It’s Why She’s Immune

A dissection of Ellie’s immunity in the season one finale of The Last of Us

***Spoilers for the season one finale of HBO’s The Last of Us***

I had planned for “There is No Cure” to be my last post about The Last of Us, but after watching the season finale I can’t help but revisit cordyceps and the explanation for Ellie’s immunity.

Episode nine opens with a heavily pregnant woman* running from unseen pursuer. She reaches an empty farmhouse where she locks the doors and barricades herself in a room upstairs. It’s clear that she is in labor as she prepares to defend herself. I didn’t really watch the next part but when I opened my eyes, she had killed an infected while delivering her baby. However, she had also been bitten in the struggle. Noticing the bite on her leg she quickly cuts the umbilical cord, soothing the baby, who she names Ellie.
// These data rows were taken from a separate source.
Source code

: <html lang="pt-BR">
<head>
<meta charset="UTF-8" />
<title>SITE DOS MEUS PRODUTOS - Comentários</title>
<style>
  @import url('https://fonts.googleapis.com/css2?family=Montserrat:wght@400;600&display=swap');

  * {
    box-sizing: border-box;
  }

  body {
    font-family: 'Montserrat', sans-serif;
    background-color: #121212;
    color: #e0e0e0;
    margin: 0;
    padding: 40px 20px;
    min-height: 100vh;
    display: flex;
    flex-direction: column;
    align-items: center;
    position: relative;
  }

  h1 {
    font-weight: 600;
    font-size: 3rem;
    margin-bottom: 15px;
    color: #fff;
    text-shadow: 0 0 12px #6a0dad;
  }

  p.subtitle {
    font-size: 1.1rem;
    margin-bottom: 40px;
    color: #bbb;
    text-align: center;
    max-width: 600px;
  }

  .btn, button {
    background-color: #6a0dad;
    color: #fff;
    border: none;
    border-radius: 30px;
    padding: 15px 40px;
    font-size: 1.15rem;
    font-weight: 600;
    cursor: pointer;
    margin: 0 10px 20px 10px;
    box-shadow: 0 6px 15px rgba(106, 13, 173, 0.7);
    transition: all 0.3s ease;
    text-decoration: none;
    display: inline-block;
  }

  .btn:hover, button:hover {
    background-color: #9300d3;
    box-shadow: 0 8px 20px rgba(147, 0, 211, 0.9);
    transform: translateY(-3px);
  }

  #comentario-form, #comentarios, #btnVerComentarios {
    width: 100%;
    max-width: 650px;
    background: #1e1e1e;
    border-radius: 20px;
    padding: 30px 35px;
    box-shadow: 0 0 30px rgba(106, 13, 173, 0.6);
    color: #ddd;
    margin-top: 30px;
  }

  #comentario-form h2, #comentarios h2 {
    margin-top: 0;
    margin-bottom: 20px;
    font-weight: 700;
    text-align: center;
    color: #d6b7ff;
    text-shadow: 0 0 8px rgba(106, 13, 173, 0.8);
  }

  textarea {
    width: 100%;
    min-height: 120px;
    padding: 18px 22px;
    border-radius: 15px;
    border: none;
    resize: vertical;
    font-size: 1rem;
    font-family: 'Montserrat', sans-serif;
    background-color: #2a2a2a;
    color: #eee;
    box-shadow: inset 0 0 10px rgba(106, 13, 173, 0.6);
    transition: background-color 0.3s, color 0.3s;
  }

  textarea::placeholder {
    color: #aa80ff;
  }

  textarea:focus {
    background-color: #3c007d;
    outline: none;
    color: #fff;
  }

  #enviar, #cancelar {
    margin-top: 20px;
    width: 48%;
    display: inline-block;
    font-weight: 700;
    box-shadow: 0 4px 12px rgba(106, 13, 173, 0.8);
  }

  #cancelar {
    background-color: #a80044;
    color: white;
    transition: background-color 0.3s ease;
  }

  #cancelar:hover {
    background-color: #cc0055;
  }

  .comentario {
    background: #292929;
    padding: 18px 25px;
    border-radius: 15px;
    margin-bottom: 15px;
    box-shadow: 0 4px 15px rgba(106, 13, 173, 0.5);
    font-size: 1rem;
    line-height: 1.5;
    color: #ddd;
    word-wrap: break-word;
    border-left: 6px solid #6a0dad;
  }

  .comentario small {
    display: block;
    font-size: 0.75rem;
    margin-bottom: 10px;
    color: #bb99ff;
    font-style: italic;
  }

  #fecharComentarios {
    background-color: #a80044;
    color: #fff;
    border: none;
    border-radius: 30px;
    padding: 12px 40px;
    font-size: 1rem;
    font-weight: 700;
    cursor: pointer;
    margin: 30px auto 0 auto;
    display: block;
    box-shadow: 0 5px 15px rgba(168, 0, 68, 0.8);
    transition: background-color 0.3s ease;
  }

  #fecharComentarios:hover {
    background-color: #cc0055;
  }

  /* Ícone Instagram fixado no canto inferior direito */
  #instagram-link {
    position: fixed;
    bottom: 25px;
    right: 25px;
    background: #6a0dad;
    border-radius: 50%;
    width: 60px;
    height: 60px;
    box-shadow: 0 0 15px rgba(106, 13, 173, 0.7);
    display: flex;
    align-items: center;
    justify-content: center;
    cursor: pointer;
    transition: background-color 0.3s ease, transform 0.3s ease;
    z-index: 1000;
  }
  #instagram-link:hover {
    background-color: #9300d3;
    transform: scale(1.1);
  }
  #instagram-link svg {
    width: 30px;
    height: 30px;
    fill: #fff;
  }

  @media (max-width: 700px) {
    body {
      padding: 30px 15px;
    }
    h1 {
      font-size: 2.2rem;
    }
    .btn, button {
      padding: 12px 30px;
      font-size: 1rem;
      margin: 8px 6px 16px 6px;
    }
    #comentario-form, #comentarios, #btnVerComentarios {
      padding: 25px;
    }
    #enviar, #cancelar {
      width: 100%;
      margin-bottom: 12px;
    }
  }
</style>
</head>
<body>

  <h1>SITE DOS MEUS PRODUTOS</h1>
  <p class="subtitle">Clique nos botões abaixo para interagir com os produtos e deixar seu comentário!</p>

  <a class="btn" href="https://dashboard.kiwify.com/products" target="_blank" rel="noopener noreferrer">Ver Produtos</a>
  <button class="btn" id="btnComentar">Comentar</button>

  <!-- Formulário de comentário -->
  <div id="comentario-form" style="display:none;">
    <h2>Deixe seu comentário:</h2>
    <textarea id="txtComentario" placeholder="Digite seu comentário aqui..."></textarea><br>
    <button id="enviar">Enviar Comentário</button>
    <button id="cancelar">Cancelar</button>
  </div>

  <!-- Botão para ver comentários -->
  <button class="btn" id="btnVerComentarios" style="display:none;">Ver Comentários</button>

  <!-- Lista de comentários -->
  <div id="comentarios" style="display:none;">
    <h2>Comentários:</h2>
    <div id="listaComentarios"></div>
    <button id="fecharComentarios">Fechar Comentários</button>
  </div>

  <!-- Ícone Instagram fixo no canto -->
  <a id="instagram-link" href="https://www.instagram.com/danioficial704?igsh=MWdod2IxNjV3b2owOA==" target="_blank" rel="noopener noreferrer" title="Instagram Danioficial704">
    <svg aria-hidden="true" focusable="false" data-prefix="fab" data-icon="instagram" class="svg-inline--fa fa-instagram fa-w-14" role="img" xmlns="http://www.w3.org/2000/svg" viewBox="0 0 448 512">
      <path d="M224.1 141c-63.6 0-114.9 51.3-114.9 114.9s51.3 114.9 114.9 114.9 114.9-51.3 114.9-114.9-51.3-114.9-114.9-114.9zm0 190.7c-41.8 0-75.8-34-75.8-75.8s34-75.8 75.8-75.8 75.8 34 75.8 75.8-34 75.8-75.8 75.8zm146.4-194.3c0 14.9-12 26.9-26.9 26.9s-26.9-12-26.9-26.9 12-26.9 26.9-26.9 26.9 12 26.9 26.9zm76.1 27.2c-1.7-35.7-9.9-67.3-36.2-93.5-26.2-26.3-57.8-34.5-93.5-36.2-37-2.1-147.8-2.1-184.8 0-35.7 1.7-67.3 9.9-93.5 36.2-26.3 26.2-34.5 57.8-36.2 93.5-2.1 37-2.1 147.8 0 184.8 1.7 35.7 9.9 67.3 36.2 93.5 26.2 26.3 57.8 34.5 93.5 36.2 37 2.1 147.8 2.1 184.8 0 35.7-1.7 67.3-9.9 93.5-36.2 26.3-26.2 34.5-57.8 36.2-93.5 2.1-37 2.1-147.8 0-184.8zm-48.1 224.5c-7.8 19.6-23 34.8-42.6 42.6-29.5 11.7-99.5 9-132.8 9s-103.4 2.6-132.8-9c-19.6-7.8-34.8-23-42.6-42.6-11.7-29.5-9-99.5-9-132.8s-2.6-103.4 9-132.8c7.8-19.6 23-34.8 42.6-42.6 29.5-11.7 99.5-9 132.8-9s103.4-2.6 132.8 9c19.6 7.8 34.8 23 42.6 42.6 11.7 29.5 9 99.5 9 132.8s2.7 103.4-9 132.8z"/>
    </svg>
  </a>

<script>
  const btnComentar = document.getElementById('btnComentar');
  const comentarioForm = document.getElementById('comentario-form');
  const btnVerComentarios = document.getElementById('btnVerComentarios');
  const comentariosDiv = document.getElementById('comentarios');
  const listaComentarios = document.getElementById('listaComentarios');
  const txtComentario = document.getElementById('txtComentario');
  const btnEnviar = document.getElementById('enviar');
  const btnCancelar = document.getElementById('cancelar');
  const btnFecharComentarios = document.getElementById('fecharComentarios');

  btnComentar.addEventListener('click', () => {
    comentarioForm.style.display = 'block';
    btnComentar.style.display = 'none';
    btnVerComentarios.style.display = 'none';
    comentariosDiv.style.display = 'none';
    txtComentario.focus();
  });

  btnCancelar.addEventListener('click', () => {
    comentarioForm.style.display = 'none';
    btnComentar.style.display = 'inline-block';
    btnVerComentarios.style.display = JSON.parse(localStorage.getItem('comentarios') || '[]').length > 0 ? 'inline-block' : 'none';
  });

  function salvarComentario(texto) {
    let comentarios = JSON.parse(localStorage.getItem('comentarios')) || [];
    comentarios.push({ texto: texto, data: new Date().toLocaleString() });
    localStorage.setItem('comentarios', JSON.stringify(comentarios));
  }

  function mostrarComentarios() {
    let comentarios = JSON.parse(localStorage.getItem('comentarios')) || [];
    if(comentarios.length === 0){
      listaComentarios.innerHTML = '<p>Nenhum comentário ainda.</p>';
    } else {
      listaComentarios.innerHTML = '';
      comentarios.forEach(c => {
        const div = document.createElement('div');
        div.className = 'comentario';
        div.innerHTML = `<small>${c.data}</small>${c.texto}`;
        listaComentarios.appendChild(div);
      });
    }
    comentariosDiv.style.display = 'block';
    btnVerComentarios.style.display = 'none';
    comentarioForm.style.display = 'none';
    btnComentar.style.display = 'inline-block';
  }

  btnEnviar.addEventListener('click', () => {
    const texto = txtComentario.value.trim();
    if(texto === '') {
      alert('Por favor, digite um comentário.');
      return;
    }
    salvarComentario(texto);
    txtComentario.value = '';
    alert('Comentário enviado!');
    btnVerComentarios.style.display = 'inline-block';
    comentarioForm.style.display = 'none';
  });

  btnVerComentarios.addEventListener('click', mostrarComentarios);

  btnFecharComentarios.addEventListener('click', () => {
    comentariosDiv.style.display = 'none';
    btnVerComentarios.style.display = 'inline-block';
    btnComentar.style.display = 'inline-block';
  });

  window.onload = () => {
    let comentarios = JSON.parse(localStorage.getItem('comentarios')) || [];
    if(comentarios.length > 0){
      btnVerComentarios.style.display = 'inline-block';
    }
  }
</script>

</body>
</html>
*The woman is played by Ashley Johnson, the original voice of Ellie in the game.

Later that night, Marlene, last seen in episode one, returns to the farmhouse where she finds the woman, Anna, holding Ellie and fighting the infection. Anna begs Marlene to take Ellie and shoot her before she can turn. It’s obvious that Anna is running out of time. Marlene eventually relents and does as Anna asks.

Could Ellie have become infected through the umbilical cord?

I’ll admit, both my husband and I rolled our eyes a bit at the implications of this scene. It’s true that infections can be passed from mother to baby during pregnancy. Common infections are summarized in the acronym TORCH for Toxoplasma gondii, other agents such as syphilis and chicken pox, Rubella, Cytomegalovirus (CMV), and Herpes¹. None of these pathogens are fungi, and serious fungal infections during pregnancy are rare. Of prenatal fungal infections, most are caused by Candida species, which can result in low birth weight or fetal infection if they enter the amniotic cavity¹.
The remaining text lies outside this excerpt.